Reputation: 175
When doing a sentiment analysis in R using dplyr
that has been described in this post, it appears that some of my rows go missing. I've provided a set of 6 Dutch sentences. As can be seen, row 3
and 6
do not appear in the new df
that includes the sentiment analysis.
I tried to change the "drop"
to "keep"
, "drop"
and "NULL"
. I also tried to hashtag certain parts after the df %>%
solution, but both without result.
Is someone able to explain this behavior to me? And how can I fix it?
library(tidyverse)
library(xml2)
library(tidytext)
#Example data set
text = c("Slechte bediening, van begin tot eind",
"Het eten was heerlijk en de bediening was fantastisch",
"Geweldige service en beleefde bediening",
"Verschrikkelijk. Ik had een vlieg in mijn soep",
"Het was oké. De bediening kon wat beter, maar het eten was wel lekker. Leuk sfeertje wel!",
"Ondanks dat het druk was toch op tijd ons eten gekregen. Complimenten aan de kok voor het op smaak brengen van mijn biefstuk")
identifier <- c("3", "4", "6", "7", "1", "5")
df <- data.frame(identifier, text)
#Sentiment analysis Dutch
sentiment_nl <- read_xml(
"https://raw.githubusercontent.com/clips/pattern/master/pattern/text/nl/nl-sentiment.xml"
) %>%
as_list() %>%
.[[1]] %>%
map_df(function(x) {
tibble::enframe(attributes(x))
}) %>%
mutate(id = cumsum(str_detect("form", name))) %>%
unnest(value) %>%
pivot_wider(id_cols = id) %>%
mutate(polarity = as.numeric(polarity),
subjectivity = as.numeric(subjectivity),
intensity = as.numeric(intensity),
confidence = as.numeric(confidence))
df <- df %>%
mutate(identifier = identifier) %>%
unnest_tokens(output = word, input = text, drop = FALSE) %>%
inner_join(sentiment_nl, by = c("word" = "form")) %>%
group_by(identifier) %>%
summarise(text = head(text, 1),
polarity = mean(polarity),
subjectivity = mean(subjectivity),
.groups = "drop")
Upvotes: 0
Views: 194
Reputation: 12420
As pointed out in @Bas comment, some word forms are missing from the dictionary. You can solve this by getting a better dictionary, stemming or lemmatization.

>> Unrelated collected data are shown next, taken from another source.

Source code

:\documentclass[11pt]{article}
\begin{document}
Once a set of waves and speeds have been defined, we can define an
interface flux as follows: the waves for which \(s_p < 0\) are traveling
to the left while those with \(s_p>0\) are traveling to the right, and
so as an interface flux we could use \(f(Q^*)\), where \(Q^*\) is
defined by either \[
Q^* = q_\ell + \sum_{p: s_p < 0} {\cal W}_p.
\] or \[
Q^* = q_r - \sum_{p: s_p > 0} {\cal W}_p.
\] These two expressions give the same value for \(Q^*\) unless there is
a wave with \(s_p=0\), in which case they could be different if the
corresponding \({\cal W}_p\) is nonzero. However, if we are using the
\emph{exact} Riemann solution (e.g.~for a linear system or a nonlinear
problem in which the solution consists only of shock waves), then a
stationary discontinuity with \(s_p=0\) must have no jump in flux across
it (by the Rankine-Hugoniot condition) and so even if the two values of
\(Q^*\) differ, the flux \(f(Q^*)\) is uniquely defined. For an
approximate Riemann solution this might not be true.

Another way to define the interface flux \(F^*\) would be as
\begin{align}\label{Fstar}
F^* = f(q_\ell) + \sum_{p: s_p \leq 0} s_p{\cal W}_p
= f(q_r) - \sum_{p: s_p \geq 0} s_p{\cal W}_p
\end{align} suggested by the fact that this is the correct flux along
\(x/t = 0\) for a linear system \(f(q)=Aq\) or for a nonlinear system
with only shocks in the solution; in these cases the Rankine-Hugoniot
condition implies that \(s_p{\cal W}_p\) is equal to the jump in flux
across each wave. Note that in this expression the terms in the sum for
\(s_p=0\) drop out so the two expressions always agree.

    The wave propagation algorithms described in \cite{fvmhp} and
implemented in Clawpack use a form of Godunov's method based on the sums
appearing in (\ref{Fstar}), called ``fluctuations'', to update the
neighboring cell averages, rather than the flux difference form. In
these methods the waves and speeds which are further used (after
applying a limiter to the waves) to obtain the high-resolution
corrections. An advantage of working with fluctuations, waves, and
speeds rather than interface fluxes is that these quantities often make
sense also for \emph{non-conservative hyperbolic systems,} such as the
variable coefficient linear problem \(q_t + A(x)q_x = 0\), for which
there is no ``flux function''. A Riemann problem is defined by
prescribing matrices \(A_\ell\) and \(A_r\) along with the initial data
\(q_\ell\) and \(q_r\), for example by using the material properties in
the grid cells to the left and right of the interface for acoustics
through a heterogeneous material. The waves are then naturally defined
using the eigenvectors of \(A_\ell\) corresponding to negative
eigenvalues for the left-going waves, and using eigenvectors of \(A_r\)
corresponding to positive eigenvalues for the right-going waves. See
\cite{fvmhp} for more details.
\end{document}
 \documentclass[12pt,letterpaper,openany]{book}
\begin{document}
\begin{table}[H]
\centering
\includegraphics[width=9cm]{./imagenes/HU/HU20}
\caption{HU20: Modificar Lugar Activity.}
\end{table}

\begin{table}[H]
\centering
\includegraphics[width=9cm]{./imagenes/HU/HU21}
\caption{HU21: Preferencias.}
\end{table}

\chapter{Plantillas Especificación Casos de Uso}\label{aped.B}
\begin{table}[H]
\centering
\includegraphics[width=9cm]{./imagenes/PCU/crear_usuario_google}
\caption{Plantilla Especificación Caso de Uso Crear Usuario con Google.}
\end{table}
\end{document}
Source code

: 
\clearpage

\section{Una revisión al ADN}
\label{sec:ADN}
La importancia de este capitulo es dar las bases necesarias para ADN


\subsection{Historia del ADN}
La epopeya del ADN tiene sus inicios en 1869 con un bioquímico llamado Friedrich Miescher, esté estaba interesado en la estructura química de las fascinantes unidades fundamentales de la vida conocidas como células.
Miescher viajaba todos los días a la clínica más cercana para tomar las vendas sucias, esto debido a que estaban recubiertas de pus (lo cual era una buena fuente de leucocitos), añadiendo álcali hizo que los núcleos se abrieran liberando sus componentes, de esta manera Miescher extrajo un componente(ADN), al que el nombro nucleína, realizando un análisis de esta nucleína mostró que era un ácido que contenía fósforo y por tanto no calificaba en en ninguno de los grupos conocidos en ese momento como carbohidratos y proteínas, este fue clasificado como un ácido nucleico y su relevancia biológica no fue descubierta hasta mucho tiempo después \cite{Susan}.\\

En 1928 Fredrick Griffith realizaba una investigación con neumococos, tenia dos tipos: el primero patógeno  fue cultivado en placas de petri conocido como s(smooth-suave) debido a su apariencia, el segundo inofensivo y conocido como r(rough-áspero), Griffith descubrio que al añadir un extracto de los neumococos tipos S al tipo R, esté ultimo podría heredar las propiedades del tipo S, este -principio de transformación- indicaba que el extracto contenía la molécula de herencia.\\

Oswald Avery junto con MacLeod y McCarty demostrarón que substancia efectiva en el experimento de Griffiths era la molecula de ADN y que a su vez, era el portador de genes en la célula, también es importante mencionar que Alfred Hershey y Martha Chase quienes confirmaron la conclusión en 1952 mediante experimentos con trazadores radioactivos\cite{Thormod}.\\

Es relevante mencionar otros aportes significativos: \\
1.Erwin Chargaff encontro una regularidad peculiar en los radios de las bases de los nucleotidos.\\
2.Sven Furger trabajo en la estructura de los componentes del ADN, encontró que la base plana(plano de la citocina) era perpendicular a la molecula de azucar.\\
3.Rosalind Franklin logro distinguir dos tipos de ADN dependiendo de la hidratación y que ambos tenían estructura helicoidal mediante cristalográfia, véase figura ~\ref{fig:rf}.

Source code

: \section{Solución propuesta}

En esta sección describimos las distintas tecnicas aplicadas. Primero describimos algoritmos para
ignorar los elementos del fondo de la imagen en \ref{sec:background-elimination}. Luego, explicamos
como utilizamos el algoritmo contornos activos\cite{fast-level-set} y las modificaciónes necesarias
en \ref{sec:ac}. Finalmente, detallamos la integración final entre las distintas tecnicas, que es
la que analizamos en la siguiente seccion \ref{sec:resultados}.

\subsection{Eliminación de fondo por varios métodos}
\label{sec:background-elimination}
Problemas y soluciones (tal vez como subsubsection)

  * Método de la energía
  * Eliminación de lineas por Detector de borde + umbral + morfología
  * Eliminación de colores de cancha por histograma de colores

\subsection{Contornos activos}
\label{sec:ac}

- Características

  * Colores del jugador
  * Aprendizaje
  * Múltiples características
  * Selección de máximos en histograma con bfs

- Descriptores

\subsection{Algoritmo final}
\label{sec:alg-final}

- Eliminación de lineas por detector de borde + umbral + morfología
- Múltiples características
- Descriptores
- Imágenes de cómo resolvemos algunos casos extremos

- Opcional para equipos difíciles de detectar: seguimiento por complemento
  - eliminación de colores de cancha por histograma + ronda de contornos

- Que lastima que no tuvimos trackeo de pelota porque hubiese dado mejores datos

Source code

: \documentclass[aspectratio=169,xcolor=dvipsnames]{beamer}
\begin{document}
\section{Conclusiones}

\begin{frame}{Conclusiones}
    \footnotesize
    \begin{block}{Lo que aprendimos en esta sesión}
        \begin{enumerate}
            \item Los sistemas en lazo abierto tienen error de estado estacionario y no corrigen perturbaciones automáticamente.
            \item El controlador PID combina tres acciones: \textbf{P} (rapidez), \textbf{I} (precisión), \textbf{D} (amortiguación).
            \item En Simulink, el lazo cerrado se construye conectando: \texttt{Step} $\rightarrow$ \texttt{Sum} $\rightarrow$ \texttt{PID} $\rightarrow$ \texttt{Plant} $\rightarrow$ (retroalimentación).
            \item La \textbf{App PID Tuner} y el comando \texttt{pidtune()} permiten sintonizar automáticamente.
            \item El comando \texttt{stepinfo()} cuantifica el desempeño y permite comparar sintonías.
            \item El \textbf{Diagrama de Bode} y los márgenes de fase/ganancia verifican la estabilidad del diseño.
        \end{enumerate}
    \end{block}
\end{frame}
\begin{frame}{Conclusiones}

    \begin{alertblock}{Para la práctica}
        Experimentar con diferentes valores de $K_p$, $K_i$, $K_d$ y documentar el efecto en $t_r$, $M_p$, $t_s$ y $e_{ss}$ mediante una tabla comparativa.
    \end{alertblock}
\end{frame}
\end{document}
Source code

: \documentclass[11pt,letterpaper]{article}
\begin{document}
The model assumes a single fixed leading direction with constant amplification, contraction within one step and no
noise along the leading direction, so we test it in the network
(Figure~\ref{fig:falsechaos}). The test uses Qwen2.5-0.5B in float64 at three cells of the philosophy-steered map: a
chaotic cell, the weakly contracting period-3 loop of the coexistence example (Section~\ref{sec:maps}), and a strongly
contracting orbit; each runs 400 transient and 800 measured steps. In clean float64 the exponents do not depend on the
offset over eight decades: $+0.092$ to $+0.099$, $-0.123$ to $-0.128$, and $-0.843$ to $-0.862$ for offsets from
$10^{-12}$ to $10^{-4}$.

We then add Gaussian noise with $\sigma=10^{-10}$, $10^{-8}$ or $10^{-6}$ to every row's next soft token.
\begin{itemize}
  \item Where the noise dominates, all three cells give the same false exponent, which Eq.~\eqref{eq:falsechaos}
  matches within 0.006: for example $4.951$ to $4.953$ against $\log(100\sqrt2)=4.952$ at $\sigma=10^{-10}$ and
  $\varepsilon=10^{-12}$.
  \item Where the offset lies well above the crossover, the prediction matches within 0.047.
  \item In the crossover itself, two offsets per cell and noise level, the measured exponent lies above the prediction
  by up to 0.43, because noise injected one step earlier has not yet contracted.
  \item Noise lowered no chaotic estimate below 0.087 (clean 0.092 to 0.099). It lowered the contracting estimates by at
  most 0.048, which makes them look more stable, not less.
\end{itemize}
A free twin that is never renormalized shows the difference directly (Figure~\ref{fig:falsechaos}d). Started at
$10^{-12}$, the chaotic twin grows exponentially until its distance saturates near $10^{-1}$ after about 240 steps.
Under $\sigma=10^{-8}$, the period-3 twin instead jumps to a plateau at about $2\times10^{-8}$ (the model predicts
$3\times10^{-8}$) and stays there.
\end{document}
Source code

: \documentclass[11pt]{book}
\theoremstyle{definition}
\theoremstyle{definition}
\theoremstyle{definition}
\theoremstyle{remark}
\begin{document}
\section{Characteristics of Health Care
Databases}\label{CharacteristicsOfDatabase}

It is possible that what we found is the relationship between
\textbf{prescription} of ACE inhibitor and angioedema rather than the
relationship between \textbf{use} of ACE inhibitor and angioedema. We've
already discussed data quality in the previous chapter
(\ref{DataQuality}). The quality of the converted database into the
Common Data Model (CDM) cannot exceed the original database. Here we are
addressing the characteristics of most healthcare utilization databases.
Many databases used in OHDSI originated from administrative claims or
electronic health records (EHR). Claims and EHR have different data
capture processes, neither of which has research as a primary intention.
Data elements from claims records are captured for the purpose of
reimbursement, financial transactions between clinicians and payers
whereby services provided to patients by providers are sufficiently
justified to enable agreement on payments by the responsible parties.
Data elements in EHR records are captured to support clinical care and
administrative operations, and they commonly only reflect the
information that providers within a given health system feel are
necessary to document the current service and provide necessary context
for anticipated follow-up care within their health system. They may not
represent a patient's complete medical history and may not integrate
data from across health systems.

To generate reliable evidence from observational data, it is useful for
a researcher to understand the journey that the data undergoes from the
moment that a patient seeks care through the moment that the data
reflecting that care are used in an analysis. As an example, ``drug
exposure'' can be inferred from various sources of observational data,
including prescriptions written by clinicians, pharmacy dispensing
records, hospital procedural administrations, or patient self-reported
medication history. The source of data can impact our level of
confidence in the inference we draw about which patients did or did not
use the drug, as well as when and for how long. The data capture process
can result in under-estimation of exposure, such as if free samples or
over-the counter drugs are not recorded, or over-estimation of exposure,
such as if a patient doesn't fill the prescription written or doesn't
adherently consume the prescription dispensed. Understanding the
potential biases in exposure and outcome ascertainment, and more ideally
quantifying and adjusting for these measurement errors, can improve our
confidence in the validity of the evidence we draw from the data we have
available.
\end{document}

Ideally, you would use a lemmatizer, which is superior to stemming. However, I think in the example you've given a stemmer is working fine. So you can use this to construct the dictionary:
library(tidyverse)
library(xml2)
library(tidytext)
library(textstem)
sentiment_nl <- read_xml(
"https://raw.githubusercontent.com/clips/pattern/master/pattern/text/nl/nl-sentiment.xml"
) %>%
as_list() %>%
.[[1]] %>%
map_df(function(x) {
tibble::enframe(attributes(x))
}) %>%
mutate(id = cumsum(str_detect("form", name))) %>%
unnest(value) %>%
pivot_wider(id_cols = id) %>%
mutate(form = tolower(form),
stem = textstem::stem_words(form), # this is the new line
polarity = as.numeric(polarity),
subjectivity = as.numeric(subjectivity),
intensity = as.numeric(intensity),
confidence = as.numeric(confidence))
And then also stem the words in the text before matching on the stems:
df %>%
unnest_tokens(output = word, input = text, drop = FALSE) %>%
mutate(stem = textstem::stem_words(word)) %>%
inner_join(sentiment_nl, by = "stem") %>%
group_by(identifier) %>%
summarise(text = head(text, 1),
polarity = mean(polarity),
subjectivity = mean(subjectivity),
.groups = "drop")
#> # A tibble: 6 x 4
#> identifier text polarity subjectivity
#> <chr> <chr> <dbl> <dbl>
#> 1 1 Het was oké. De bediening kon wat beter, maa… 0.6 0.98
#> 2 3 Slechte bediening, van begin tot eind -0.7 0.9
#> 3 4 Het eten was heerlijk en de bediening was fa… 0.56 0.72
#> 4 5 Ondanks dat het druk was toch op tijd ons et… -0.233 0.767
#> 5 6 Geweldige service en beleefde bediening 0.7 0.95
#> 6 7 Verschrikkelijk. Ik had een vlieg in mijn so… -0.3 0.733
Upvotes: 1